Кирилл Викторович получал, казалось, мазохистское удовольствие, вываливаясь в липкой грязи, которую так презирал. Он нырял на самое зловонное дно и выныривал, держа в зубках нечто совершенно омерзительное и вынося это на всеобщее обозрение, тем самым доказывая часто повторяемую им аксиому: «Все говно, кроме мочи…»

Был такой момент в моей жизни, когда я больше не хотел жить в Союзе, мечтал вернуться в Нью-Йорк.

***
Причина этого – состоявшийся в Москве в июле 1957 года Всемирный фестиваль моло- дежи и студентов, о чем расскажу чуть позже.
***

Я решил посоветоваться с Кириллом Викторовичем. Рассказал ему о тяжелом разговоре с отцом, пригрозившим выдать меня КГБ, если только я попытаюсь выехать из страны. Я был в отчаянии. Кирилл ответил мне своей коронной кислой улыбкой (никогда ни до этого, ни после я не встречал человека, который умел бы одновременно опускать уголки губ – и это улыбаясь!), как бы говоря: «Ну? Я же вас предупреждал». А затем посоветовал попытаться бежать через советско-норвежскую границу. Нет-нет, он не шутил. Он сказал мне, что идеальное место для перехода границы – Кольский полуостров, та его часть, которая прилегает к Норвегии, а не к Финляндии, поскольку там граница охраняется менее строго. Кириллу Викторовичу хотелось уехать из Советского Союза не меньше моего (он эмигрировал в начале семидесятых; не найдя подходящих занятий ни во Франции, ни в США, он осел в Мюнхене на «Радио Свобода», где занимался теми же презираемыми им упражнениями в пропаганде, правда, направленной в обратную сторону), но сам он никогда не пробовал бежать. Он понимал, сколь это опасно. Будь я настолько безрассудным, что послушался бы его совета, меня либо схватили бы и посадили, либо пристрелили бы. И Кирилл Викторович, услышав об этом, улыбнулся бы своей коронной, уголками-губ-вниз улыбкой – мол, все говно, кроме мочи.

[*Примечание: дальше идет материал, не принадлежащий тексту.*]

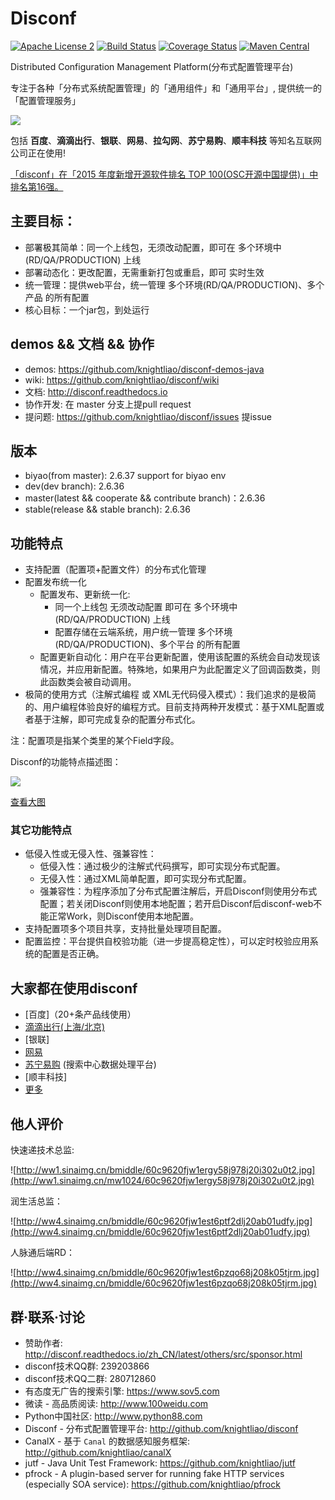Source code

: Disconf 
=======

[![Apache License 2](https://img.shields.io/badge/license-ASF2-blue.svg)](https://www.apache.org/licenses/LICENSE-2.0.txt)
[![Build Status](https://travis-ci.org/knightliao/disconf.svg?branch=master)](https://travis-ci.org/knightliao/disconf) 
[![Coverage Status](https://coveralls.io/repos/knightliao/disconf/badge.png?branch=master)](https://coveralls.io/r/knightliao/disconf?branch=master)
[![Maven Central](https://maven-badges.herokuapp.com/maven-central/com.baidu.disconf/disconf-client/badge.svg?style=plastic)](https://maven-badges.herokuapp.com/maven-central/com.baidu.disconf/disconf-client)

Distributed Configuration Management Platform(分布式配置管理平台) 

专注于各种「分布式系统配置管理」的「通用组件」和「通用平台」, 提供统一的「配置管理服务」

![](http://ww3.sinaimg.cn/mw1024/60c9620fjw1esvjzny1rmj20aj061t9a.jpg)

包括 **百度**、**滴滴出行**、**银联**、**网易**、**拉勾网**、**苏宁易购**、**顺丰科技** 等知名互联网公司正在使用!

[「disconf」在「2015 年度新增开源软件排名 TOP 100(OSC开源中国提供)」中排名第16强。](http://www.oschina.net/news/69808/2015-annual-ranking-top-100-new-open-source-software)

## 主要目标：

- 部署极其简单：同一个上线包，无须改动配置，即可在 多个环境中(RD/QA/PRODUCTION) 上线
- 部署动态化：更改配置，无需重新打包或重启，即可 实时生效
- 统一管理：提供web平台，统一管理 多个环境(RD/QA/PRODUCTION)、多个产品 的所有配置
- 核心目标：一个jar包，到处运行

## demos && 文档 && 协作

- demos: https://github.com/knightliao/disconf-demos-java
- wiki: https://github.com/knightliao/disconf/wiki
- 文档: http://disconf.readthedocs.io
- 协作开发: 在 master 分支上提pull request
- 提问题: https://github.com/knightliao/disconf/issues 提issue

## 版本
- biyao(from master): 2.6.37 support for biyao env
- dev(dev branch): 2.6.36
- master(latest && cooperate && contribute branch)：2.6.36
- stable(release && stable branch): 2.6.36

## 功能特点 ##

- 支持配置（配置项+配置文件）的分布式化管理
- 配置发布统一化
    - 配置发布、更新统一化: 
        - 同一个上线包 无须改动配置 即可在 多个环境中(RD/QA/PRODUCTION) 上线
        - 配置存储在云端系统，用户统一管理 多个环境(RD/QA/PRODUCTION)、多个平台 的所有配置
    - 配置更新自动化：用户在平台更新配置，使用该配置的系统会自动发现该情况，并应用新配置。特殊地，如果用户为此配置定义了回调函数类，则此函数类会被自动调用。
- 极简的使用方式（注解式编程 或 XML无代码侵入模式）：我们追求的是极简的、用户编程体验良好的编程方式。目前支持两种开发模式：基于XML配置或者基于注解，即可完成复杂的配置分布式化。

注：配置项是指某个类里的某个Field字段。

Disconf的功能特点描述图：

![](http://ww4.sinaimg.cn/bmiddle/006oy5Ulgw1f25z80js0fj30fl08uq3z.jpg)

[查看大图](http://ww3.sinaimg.cn/mw1024/006oy5Ulgw1f25z80js0fj30fl08uq3z.jpg)

### 其它功能特点 ###

- 低侵入性或无侵入性、强兼容性：
	- 低侵入性：通过极少的注解式代码撰写，即可实现分布式配置。
	- 无侵入性：通过XML简单配置，即可实现分布式配置。
	- 强兼容性：为程序添加了分布式配置注解后，开启Disconf则使用分布式配置；若关闭Disconf则使用本地配置；若开启Disconf后disconf-web不能正常Work，则Disconf使用本地配置。
- 支持配置项多个项目共享，支持批量处理项目配置。
- 配置监控：平台提供自校验功能（进一步提高稳定性），可以定时校验应用系统的配置是否正确。

## 大家都在使用disconf ##

- [百度]（20+条产品线使用）
- [滴滴出行(上海/北京)](http://www.xiaojukeji.com/)
- [银联]
- [网易](http://www.163.com/)
- [苏宁易购](http://www.suning.com) (搜索中心数据处理平台)
- [顺丰科技]
- [更多](http://disconf.readthedocs.io/zh_CN/latest/others/src/contribute.html)

## 他人评价

快速递技术总监:

![http://ww1.sinaimg.cn/bmiddle/60c9620fjw1ergy58j978j20i302u0t2.jpg](http://ww1.sinaimg.cn/mw1024/60c9620fjw1ergy58j978j20i302u0t2.jpg)

润生活总监：

![http://ww4.sinaimg.cn/bmiddle/60c9620fjw1est6ptf2dlj20ab01udfy.jpg](http://ww4.sinaimg.cn/bmiddle/60c9620fjw1est6ptf2dlj20ab01udfy.jpg)

人脉通后端RD：

![http://ww4.sinaimg.cn/bmiddle/60c9620fjw1est6pzqo68j208k05tjrm.jpg](http://ww4.sinaimg.cn/bmiddle/60c9620fjw1est6pzqo68j208k05tjrm.jpg)

## 群·联系·讨论

- 赞助作者: http://disconf.readthedocs.io/zh_CN/latest/others/src/sponsor.html
- disconf技术QQ群: 239203866 
- disconf技术QQ二群: 280712860
- 有态度无广告的搜索引擎: https://www.sov5.com
- 微读 - 高品质阅读: http://www.100weidu.com
- Python中国社区: http://www.python88.com
- Disconf - 分布式配置管理平台: http://github.com/knightliao/disconf
- CanalX - 基于 `Canal` 的数据感知服务框架: http://github.com/knightliao/canalX
- jutf - Java Unit Test Framework: https://github.com/knightliao/jutf
- pfrock - A plugin-based server for running fake HTTP services (especially SOA service): https://github.com/knightliao/pfrock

Если сравнить жизнь его и Кузьмы, то можно сказать, что Кирилл родился не в рубашке, а прямо в смокинге. Кузьма в двадцать девять лет, в 1936 году, приехал в Советский Союз, в тридцать его арестовали и отправили в лагерь, в сорок семь он вернулся. Эти пропавшие семнадцать лет отняли у него карьеру, отцовство, дом. Жизнь обошлась с ним неслыханно несправедливо. Но в нем не было ни горечи, ни цинизма. А ведь как легко он мог бы сыграть на моем разочаровании тем, что я нашел в стране квазисоциализма, на моем желании уехать и плюнуть на те немногие идеалы, которые еще жили во мне. Он поступил ровно наоборот. Он учил меня – не разговорами, заметьте, а поведением – пониманию того, что есть вера, что означает быть преданным чему-то, что некоторые вещи в этом мире куда более важны, чем твои личные интересы.

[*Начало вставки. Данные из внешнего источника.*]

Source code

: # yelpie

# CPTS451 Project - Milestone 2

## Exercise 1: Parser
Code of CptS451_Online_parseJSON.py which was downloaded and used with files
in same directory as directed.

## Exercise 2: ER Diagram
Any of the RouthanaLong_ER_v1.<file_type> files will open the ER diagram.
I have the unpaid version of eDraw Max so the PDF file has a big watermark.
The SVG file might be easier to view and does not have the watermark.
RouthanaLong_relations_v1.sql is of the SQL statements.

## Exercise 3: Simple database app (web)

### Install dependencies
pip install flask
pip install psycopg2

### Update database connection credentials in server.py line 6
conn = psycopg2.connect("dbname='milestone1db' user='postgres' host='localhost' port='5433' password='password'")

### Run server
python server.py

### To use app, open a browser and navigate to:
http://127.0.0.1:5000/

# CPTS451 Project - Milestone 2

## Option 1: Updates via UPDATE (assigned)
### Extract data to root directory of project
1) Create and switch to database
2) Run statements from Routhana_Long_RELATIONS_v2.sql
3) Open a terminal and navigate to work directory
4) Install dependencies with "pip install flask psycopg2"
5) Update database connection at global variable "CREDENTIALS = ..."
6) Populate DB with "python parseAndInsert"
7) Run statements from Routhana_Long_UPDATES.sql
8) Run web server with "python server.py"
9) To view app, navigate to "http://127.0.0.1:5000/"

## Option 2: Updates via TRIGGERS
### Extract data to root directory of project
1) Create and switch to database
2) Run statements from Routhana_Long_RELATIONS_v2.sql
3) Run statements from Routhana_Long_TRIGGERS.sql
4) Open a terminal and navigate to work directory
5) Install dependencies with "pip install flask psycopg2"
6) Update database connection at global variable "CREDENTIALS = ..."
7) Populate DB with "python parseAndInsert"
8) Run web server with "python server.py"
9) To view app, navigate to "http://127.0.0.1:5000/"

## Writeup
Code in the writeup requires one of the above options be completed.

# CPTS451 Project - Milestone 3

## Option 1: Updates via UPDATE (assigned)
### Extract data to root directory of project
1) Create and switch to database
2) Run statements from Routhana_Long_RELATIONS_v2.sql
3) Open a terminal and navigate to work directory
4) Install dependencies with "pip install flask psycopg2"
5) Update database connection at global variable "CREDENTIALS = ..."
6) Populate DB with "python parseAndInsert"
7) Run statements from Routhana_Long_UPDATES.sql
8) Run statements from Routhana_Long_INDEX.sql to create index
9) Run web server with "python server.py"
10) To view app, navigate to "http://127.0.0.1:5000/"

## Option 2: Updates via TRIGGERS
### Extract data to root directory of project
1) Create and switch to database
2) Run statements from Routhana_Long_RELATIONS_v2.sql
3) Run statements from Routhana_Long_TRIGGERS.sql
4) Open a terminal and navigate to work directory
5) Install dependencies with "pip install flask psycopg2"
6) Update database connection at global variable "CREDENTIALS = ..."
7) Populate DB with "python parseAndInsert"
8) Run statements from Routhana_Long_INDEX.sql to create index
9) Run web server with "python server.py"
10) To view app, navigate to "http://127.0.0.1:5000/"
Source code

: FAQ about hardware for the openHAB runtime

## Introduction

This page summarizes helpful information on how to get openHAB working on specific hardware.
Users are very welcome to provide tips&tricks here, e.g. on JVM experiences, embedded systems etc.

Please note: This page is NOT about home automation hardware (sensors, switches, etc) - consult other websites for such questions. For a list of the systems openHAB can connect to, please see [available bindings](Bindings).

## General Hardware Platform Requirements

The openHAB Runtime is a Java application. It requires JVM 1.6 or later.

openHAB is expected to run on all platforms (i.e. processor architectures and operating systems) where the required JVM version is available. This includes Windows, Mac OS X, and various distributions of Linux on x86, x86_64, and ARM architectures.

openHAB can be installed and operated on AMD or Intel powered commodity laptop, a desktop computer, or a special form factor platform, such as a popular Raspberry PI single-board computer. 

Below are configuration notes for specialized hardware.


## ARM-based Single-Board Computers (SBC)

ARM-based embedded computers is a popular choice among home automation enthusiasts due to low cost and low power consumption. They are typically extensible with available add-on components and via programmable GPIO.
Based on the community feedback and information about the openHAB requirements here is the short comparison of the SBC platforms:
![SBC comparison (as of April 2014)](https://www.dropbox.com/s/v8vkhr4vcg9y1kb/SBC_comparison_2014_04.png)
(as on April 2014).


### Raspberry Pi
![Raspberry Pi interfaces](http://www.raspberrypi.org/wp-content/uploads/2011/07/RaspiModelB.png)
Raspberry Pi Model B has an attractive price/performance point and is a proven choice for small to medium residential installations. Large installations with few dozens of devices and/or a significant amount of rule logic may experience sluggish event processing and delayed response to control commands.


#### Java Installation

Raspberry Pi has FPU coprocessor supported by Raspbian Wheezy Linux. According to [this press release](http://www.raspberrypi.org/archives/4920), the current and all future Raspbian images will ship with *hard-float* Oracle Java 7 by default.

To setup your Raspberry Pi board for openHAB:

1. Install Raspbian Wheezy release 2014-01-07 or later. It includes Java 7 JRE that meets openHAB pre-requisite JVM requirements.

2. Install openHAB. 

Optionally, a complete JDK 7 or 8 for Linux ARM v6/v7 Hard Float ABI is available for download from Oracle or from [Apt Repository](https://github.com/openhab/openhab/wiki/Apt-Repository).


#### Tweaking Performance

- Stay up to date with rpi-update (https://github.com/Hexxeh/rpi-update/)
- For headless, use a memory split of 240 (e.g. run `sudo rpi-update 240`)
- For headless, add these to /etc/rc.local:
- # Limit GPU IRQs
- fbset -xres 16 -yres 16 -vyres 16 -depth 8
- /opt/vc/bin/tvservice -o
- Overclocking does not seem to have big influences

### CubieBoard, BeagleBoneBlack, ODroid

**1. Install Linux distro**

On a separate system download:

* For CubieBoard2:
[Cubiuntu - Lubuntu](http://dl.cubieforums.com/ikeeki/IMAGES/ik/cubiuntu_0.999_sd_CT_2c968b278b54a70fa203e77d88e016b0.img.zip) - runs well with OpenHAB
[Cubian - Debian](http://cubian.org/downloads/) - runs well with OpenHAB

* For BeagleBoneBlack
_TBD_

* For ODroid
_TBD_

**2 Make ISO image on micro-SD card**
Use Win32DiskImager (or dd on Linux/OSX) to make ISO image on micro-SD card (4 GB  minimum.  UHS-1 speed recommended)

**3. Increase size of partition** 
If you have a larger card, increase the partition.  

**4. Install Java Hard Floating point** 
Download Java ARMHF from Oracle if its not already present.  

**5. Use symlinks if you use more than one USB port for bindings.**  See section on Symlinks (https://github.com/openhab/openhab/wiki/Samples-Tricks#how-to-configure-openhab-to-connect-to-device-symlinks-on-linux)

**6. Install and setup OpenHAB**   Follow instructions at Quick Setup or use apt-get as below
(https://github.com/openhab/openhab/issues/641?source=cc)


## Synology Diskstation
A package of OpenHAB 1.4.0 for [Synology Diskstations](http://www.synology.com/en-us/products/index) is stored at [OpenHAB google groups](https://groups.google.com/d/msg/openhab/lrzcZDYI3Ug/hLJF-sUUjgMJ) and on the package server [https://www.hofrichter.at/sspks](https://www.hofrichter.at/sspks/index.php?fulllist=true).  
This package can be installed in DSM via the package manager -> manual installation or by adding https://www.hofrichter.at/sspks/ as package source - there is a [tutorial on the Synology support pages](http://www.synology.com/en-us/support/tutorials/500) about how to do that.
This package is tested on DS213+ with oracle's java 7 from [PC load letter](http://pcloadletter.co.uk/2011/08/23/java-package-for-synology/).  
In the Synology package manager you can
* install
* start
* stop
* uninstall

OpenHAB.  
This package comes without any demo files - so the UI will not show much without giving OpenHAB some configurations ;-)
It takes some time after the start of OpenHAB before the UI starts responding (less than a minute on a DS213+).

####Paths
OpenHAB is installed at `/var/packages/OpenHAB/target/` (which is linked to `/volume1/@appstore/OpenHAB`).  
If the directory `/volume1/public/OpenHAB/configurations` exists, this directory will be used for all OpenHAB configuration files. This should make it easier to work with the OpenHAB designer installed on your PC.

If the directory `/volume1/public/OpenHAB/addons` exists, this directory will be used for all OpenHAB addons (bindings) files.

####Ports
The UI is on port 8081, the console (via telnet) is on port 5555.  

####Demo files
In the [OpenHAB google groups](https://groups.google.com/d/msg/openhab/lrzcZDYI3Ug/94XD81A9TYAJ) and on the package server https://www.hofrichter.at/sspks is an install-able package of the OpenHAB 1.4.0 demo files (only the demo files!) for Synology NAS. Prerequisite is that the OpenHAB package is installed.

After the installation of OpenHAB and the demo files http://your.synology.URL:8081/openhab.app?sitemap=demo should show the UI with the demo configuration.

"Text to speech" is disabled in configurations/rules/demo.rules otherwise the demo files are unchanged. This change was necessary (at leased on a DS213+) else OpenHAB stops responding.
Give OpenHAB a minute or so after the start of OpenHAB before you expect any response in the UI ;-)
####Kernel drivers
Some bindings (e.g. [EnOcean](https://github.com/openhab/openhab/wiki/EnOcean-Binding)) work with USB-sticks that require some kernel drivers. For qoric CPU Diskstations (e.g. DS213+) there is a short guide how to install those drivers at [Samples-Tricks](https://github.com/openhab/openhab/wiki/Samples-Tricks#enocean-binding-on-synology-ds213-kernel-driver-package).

«Знайте, Генрих, – как-то сказал он, – можно провалить любой экзамен – и это не страшно, его легко пересдать. Можно провалить любой экзамен, кроме одного: экзамена зеркала. Каждое утро вы встаете и, глядя в зеркало, бреетесь. Так вот, не дай бог, чтобы когда-нибудь вам захотелось плюнуть в свое отражение».

Нет утра, чтобы я не вспоминал эти слова. И если пока мне удается смотреть на свое отражение без тошноты, то это в значительной степени благодаря Кузьме, человеку, который никогда не предавал ни себя, ни других, человеку, который не сгибался и отказывался ломаться.

Из книги Владимира Познера «Прощание с иллюзиями»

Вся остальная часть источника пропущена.